Ese árbol fue el espejo del abuelo. Aquella fuerza que lo impulsó a dejar una vida cómoda como profesor en un instituto para adentrarse en un mundo que, si bien conocía, desconocía en cuanto a los enormes sacrificios que implicaba: no solo el ingente y duro trabajo del campo, sino también la lucha constante contra la naturaleza cuando descargaba con furia tormentas, vientos o nieve —tan bella como peligrosa— que, junto con otros elementos climáticos, son enemigos de los olivos. El calor y las heladas pueden ser más tolerables dentro de unos límites.

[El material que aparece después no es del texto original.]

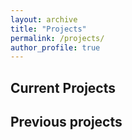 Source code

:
 ```yaml
---
layout: archive
title: "Projects"
permalink: /projects/
author_profile: true
---
```


## Current Projects


## Previous projects
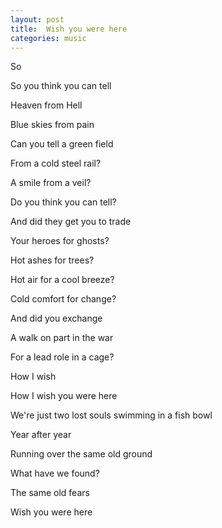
 ```yaml
---
layout: post
title:  Wish you were here
categories: music
---
```


So

So you think you can tell

Heaven from Hell

Blue skies from pain

Can you tell a green field

From a cold steel rail?

A smile from a veil?

Do you think you can tell?

And did they get you to trade

Your heroes for ghosts?

Hot ashes for trees?

Hot air for a cool breeze?

Cold comfort for change?

And did you exchange

A walk on part in the war

For a lead role in a cage?

How I wish

How I wish you were here

We're just two lost souls swimming in a fish bowl

Year after year

Running over the same old ground

What have we found?

The same old fears

Wish you were here
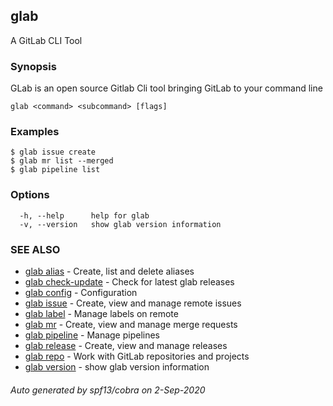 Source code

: ## glab

A GitLab CLI Tool

### Synopsis

GLab is an open source Gitlab Cli tool bringing GitLab to your command line

```
glab <command> <subcommand> [flags]
```

### Examples

```
$ glab issue create
$ glab mr list --merged
$ glab pipeline list

```

### Options

```
  -h, --help      help for glab
  -v, --version   show glab version information
```

### SEE ALSO

* [glab alias](glab_alias.md)	 - Create, list and delete aliases
* [glab check-update](glab_check-update.md)	 - Check for latest glab releases
* [glab config](glab_config.md)	 - Configuration
* [glab issue](glab_issue.md)	 - Create, view and manage remote issues
* [glab label](glab_label.md)	 - Manage labels on remote
* [glab mr](glab_mr.md)	 - Create, view and manage merge requests
* [glab pipeline](glab_pipeline.md)	 - Manage pipelines
* [glab release](glab_release.md)	 - Create, view and manage releases
* [glab repo](glab_repo.md)	 - Work with GitLab repositories and projects
* [glab version](glab_version.md)	 - show glab version information

###### Auto generated by spf13/cobra on 2-Sep-2020
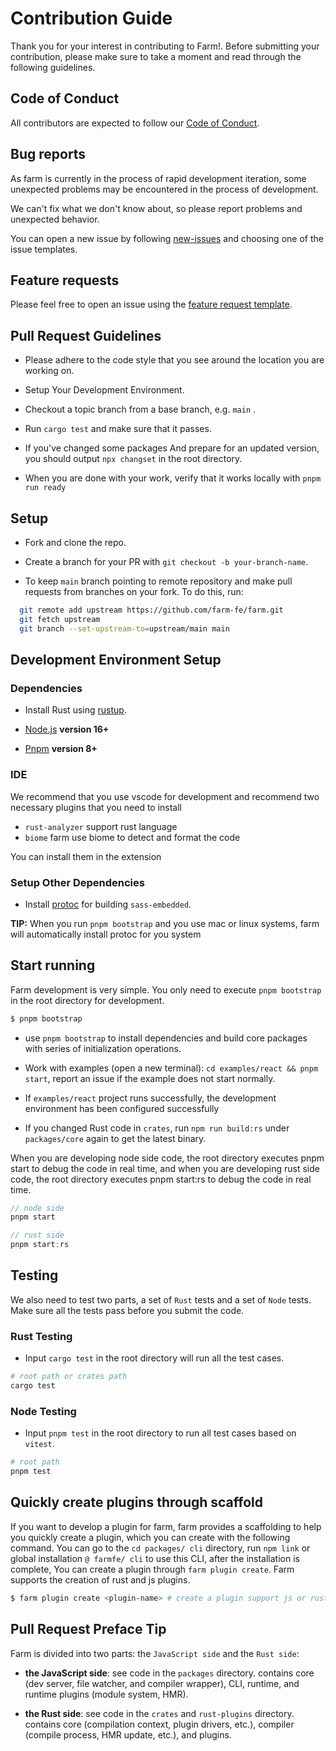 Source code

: # Contribution Guide

Thank you for your interest in contributing to Farm!. Before submitting your contribution, please make sure to take a moment and read through the following guidelines.

## Code of Conduct

All contributors are expected to follow our [Code of Conduct](https://www.rust-lang.org/policies/code-of-conduct).

## Bug reports

As farm is currently in the process of rapid development iteration, some unexpected problems may be encountered in the process of development.

We can't fix what we don't know about, so please report problems and unexpected behavior.

You can open a new issue by following [new-issues](https://github.com/farm-fe/farm/issues/new/choose) and choosing one of the issue templates.

## Feature requests

Please feel free to open an issue using the [feature request template](https://github.com/farm-fe/farm/issues/new/choose).

## Pull Request Guidelines

- Please adhere to the code style that you see around the location you are working on.
  
- Setup Your Development Environment.
  
- Checkout a topic branch from a base branch, e.g. `main` .
  
- Run `cargo test` and make sure that it passes.
  
- If you've changed some packages And prepare for an updated version, you should output `npx changset` in the root directory.

- When you are done with your work, verify that it works locally with `pnpm run ready`

## Setup

- Fork and clone the repo.

- Create a branch for your PR with `git checkout -b your-branch-name`.

- To keep `main` branch pointing to remote repository and make pull requests from branches on your fork. To do this, run:

```bash
  git remote add upstream https://github.com/farm-fe/farm.git
  git fetch upstream
  git branch --set-upstream-to=upstream/main main
```


## Development Environment Setup

### Dependencies

- Install Rust using [rustup](https://www.rust-lang.org/tools/install).

- [Node.js](https://nodejs.org) **version 16+**

- [Pnpm](https://pnpm.io) **version 8+**


### IDE

We recommend that you use vscode for development and recommend two necessary plugins that you need to install

- `rust-analyzer` support rust language
- `biome` farm use biome to detect and format the code

You can install them in the extension

### Setup Other Dependencies

- Install [protoc](https://grpc.io/docs/protoc-installation/) for building `sass-embedded`.

**TIP:** When you run `pnpm bootstrap` and you use mac or linux systems, farm will automatically install protoc for you system

## Start running

Farm development is very simple. You only need to execute `pnpm bootstrap` in the root directory for development.

```bash
$ pnpm bootstrap
```

- use `pnpm bootstrap` to install dependencies and build core packages with series of initialization operations.

- Work with examples (open a new terminal): `cd examples/react && pnpm start`, report an issue if the example does not start normally.

- If `examples/react` project runs successfully, the development environment has been configured successfully

- If you changed Rust code in `crates`, run `npm run build:rs` under `packages/core` again to get the latest binary.

When you are developing node side code, the root directory executes pnpm start to debug the code in real time, and when you are developing rust side code, the root directory executes pnpm start:rs to debug the code in real time.

```ts
// node side
pnpm start

// rust side
pnpm start:rs
```

## Testing

We also need to test two parts, a set of `Rust` tests and a set of `Node` tests. Make sure all the tests pass before you submit the code.

### Rust Testing

- Input `cargo test` in the root directory will run all the test cases.

```sh
# root path or crates path
cargo test
```

### Node Testing

- Input `pnpm test` in the root directory to run all test cases based on `vitest`.

```sh
# root path
pnpm test
```

## Quickly create plugins through scaffold

If you want to develop a plugin for farm, farm provides a scaffolding to help you quickly create a plugin, which you can create with the following command.
You can go to the `cd packages/ cli` directory, run `npm link` or global installation `@ farmfe/ cli` to use this CLI, after the installation is complete, You can create a plugin through `farm plugin create`.
Farm supports the creation of rust and js plugins.

```bash
$ farm plugin create <plugin-name> # create a plugin support js or rust
```

## Pull Request Preface Tip

Farm is divided into two parts: the `JavaScript side` and the `Rust side`:

- **the JavaScript side**:
  see code in the `packages` directory. contains core (dev server, file watcher, and compiler wrapper), CLI, runtime, and runtime plugins (module system, HMR).
  
- **the Rust side**:
  see code in the `crates` and `rust-plugins` directory. contains core (compilation context, plugin drivers, etc.), compiler (compile process, HMR update, etc.), and plugins.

Allí estaba él, reconfortado por la pérdida de su abuelo, acurrucado a los pies del enorme olivo, que, al igual que le sucediera a su abuelo, ya ejercía sobre él una atracción casi diabólica, pero también era un ejemplo a tener en cuenta. Mil años habían pasado desde aquel arbolito que —vete tú a saber quién lo habría plantado— seguramente fueron los árabes que por aquel entonces habitaban esta parte de la península ibérica, que se conocía como Al-Ándalus, pensó.

Sintiéndose más animado, se levantó, se acercó al tronco del olivo y, en una de sus patas, en la parte interior, escarbó con un pequeño amocafre hasta hacer un hoyo de unos cuarenta centímetros de profundidad por veinte de ancho. Depositó una caja cuyo contenido solo conocían él y su abuelo. A continuación, tapó el agujero.

Se sentía como un niño pequeño, y eso que faltaba poco más de mes y medio para cumplir los treinta y un años. Aunque un poco escéptico por lo que estaba haciendo, se lo había prometido a su abuelo. Y, sin duda, al igual que las cenizas de este —que se esparcirían por la finca, como él mismo pidió—, era razonable pensar que el abuelo era el nexo de unión entre los antepasados, los presentes y las generaciones venideras. Ahora solo le quedaba contar a sus hijos, y a los hijos de sus hijos, el esfuerzo de un familiar que soñó con un sueño que durara más de mil años.

—No son tantos años —pensó.

Mirando el olivo, que ejercía ya tal poder de atracción sobre él que creyó estar volviéndose loco, gritó con voz potente:

—¡Abuelo, mientras tenga un hálito de vida, tú serás mi modelo a seguir! Y, sin duda, será tu ejemplo el espejo en el que nuestra familia se mirará. Cuando desfallezcan sus fuerzas, solo deberán buscar en el interior de este olivo una caja oculta en una pata, a la derecha del mismo, mirando al este. Examinando su contenido, solo entonces percibirán cómo yo he crecido, y cómo, habiéndolo dejado todo, también me he unido a tu sueño de mil años. Un sueño que estoy convencido de que perdurará en toda nuestra familia.